TO DO: Give the number of lines below that contain the string "taquito", and no other text.
• • • •
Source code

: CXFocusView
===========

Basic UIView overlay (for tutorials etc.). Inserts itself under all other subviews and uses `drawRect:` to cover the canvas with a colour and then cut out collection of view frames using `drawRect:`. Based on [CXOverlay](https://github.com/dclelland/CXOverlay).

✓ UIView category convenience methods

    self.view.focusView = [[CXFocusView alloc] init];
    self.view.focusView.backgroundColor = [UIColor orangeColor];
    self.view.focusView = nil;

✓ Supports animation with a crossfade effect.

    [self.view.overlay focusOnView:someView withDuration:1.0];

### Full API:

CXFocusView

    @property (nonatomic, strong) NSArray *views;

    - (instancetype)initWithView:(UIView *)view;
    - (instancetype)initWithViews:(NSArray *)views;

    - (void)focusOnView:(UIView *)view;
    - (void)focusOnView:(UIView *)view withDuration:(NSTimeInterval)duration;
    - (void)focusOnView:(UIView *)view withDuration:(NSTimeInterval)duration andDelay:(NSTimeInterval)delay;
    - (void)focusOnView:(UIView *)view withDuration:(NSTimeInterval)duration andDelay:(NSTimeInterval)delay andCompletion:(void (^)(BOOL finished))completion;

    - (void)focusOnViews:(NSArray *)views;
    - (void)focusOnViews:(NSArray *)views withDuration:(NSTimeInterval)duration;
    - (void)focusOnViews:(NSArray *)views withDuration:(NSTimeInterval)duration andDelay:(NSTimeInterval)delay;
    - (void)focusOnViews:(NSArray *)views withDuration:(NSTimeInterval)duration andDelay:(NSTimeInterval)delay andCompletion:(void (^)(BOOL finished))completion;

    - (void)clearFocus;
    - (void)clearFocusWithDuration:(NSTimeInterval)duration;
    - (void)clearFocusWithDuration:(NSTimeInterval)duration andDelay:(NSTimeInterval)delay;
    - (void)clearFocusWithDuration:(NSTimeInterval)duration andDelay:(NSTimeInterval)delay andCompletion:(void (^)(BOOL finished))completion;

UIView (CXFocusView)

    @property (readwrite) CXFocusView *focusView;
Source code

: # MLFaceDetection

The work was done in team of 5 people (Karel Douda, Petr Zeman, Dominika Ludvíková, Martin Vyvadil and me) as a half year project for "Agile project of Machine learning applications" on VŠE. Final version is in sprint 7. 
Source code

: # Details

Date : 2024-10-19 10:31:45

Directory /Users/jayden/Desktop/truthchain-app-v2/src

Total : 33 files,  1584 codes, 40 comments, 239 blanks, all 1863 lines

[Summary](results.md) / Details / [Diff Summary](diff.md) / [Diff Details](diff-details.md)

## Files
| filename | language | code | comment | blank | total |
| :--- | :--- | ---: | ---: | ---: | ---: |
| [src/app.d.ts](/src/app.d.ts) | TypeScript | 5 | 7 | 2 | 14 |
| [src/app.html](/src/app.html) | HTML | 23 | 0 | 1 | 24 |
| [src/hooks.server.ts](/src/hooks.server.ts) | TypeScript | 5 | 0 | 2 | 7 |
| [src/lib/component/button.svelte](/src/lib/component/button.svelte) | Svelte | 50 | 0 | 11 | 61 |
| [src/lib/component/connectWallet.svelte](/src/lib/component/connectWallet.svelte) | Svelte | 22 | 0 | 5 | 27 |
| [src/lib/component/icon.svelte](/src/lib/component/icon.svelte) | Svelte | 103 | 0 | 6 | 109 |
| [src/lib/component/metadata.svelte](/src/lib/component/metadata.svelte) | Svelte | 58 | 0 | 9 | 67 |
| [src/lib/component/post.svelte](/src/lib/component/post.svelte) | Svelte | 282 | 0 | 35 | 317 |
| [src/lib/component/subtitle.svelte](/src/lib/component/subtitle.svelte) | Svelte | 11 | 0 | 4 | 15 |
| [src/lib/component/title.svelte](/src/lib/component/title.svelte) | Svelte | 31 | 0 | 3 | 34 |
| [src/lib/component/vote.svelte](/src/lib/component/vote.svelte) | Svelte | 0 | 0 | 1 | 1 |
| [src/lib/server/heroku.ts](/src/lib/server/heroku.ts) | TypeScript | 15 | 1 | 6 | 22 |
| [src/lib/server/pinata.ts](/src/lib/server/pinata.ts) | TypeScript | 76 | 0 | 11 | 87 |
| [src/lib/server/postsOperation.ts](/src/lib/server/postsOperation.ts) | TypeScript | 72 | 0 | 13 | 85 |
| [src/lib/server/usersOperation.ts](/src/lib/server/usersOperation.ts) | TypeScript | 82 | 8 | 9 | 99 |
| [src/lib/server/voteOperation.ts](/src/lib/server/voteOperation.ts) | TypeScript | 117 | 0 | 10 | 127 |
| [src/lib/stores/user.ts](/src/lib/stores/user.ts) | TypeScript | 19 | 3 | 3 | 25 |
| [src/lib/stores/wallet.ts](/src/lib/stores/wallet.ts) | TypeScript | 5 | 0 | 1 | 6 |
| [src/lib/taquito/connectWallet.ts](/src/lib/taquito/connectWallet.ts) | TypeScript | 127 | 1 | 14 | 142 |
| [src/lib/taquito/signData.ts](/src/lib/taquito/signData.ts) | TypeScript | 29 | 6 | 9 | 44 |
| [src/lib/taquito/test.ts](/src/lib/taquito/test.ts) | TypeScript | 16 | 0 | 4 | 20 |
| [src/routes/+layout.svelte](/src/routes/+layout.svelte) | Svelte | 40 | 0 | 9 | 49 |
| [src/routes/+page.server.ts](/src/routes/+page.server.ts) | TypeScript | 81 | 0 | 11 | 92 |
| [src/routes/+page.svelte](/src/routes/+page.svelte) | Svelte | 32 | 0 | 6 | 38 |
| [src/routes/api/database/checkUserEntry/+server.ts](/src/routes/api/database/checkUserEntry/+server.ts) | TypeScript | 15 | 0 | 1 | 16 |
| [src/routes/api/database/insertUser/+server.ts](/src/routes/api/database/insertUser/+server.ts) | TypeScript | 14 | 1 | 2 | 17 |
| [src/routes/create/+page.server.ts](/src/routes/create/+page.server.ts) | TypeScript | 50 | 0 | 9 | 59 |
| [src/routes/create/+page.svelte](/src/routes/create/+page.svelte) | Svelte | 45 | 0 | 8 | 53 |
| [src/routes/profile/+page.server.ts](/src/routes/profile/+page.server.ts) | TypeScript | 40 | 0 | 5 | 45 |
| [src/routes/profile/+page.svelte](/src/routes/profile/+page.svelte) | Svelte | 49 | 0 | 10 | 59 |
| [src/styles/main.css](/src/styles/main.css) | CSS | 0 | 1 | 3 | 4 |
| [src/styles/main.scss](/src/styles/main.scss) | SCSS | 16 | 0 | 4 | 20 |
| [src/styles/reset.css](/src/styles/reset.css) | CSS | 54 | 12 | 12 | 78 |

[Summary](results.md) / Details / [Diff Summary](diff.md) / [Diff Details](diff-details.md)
• • • •
SOLUTION TO THIS EXERCISE: 3